-- Available records follows --

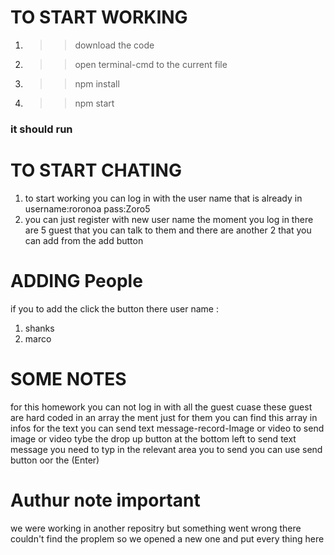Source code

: # TO START WORKING
1) >>download the code
2) >>open terminal-cmd to the current file
3) >> npm install
4) >> npm start
### it should run
# TO START CHATING
1) to start working you can log in with the user name that is already in 
username:roronoa
pass:Zoro5
2) you can just register with new user name
the moment you log in there are 5 guest that you can talk to them and there are another 2 that you can add from the add button

# ADDING People
if you to add the click the button there user name :
1) shanks
2) marco
# SOME NOTES
for this homework you can not log in with all the guest cuase these guest are hard coded in an array the ment just for them you can find this array in infos
for the text you can send text message-record-Image or video 
to send image or video tybe the drop up button at the bottom left 
to send text message you need to typ in the relevant area you to send you can use send button oor the (Enter)
# Authur note important
we were working in another repositry but something went wrong there couldn't find the proplem so we opened a new one and put every thing here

-- Available records concluded --

■ Task to carry out: Every last line above must be reproduced as written, and no pictures belong in the copy.

■ Answer to the exercise:
Source code

: # TO START WORKING
1) >>download the code
2) >>open terminal-cmd to the current file
3) >> npm install
4) >> npm start
### it should run
# TO START CHATING
1) to start working you can log in with the user name that is already in 
username:roronoa
pass:Zoro5
2) you can just register with new user name
the moment you log in there are 5 guest that you can talk to them and there are another 2 that you can add from the add button

# ADDING People
if you to add the click the button there user name :
1) shanks
2) marco
# SOME NOTES
for this homework you can not log in with all the guest cuase these guest are hard coded in an array the ment just for them you can find this array in infos
for the text you can send text message-record-Image or video 
to send image or video tybe the drop up button at the bottom left 
to send text message you need to typ in the relevant area you to send you can use send button oor the (Enter)
# Authur note important
we were working in another repositry but something went wrong there couldn't find the proplem so we opened a new one and put every thing here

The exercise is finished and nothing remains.